Which lines below hold the word "bedeutet"? Report each one.

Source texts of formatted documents
####
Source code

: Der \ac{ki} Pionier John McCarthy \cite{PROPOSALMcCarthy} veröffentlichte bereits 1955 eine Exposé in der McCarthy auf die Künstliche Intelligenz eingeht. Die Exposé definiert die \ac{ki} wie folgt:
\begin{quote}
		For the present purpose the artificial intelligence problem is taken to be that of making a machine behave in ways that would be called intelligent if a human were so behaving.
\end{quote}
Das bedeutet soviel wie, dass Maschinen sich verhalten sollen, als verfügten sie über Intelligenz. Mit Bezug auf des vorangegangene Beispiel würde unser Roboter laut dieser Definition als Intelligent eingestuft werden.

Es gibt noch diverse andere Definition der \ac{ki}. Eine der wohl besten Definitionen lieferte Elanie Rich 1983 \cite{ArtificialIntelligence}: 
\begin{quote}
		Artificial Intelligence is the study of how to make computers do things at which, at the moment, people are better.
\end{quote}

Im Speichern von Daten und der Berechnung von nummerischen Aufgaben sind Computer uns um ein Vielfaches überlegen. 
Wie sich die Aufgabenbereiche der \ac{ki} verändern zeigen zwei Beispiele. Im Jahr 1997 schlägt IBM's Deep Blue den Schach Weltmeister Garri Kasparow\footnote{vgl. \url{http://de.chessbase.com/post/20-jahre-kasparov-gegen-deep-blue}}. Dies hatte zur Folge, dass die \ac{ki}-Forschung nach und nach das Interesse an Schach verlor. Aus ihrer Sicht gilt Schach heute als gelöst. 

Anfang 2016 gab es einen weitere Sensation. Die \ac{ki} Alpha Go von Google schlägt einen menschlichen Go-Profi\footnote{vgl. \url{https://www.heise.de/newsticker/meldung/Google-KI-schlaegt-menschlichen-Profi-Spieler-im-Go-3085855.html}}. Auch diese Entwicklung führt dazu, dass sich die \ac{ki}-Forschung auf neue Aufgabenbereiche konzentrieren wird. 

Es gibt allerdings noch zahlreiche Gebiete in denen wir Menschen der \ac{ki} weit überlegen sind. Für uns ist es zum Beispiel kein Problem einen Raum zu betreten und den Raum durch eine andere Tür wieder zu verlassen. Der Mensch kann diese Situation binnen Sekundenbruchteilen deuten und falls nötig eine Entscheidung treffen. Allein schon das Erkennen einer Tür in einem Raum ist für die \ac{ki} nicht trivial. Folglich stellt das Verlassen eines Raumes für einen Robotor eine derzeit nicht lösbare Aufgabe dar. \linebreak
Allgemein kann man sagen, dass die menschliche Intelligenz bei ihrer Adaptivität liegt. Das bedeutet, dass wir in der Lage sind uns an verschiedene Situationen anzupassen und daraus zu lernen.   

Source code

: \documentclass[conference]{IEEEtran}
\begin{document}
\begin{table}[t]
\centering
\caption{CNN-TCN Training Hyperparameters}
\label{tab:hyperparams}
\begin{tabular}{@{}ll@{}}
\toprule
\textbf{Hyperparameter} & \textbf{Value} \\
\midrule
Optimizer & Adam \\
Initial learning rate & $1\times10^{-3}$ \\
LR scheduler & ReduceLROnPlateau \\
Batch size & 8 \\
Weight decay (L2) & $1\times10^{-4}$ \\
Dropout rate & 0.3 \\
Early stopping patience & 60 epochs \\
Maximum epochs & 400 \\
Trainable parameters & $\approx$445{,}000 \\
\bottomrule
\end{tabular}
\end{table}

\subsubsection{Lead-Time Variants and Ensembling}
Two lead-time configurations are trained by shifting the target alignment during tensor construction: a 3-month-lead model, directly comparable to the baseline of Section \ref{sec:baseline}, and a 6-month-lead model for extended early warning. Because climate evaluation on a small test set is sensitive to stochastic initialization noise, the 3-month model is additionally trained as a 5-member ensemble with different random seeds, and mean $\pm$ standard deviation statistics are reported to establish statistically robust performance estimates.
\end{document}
####
§ **Result for this task**
Das bedeutet soviel wie, dass Maschinen sich verhalten sollen, als verfügten sie über Intelligenz. Mit Bezug auf des vorangegangene Beispiel würde unser Roboter laut dieser Definition als Intelligent eingestuft werden.
Allgemein kann man sagen, dass die menschliche Intelligenz bei ihrer Adaptivität liegt. Das bedeutet, dass wir in der Lage sind uns an verschiedene Situationen anzupassen und daraus zu lernen.   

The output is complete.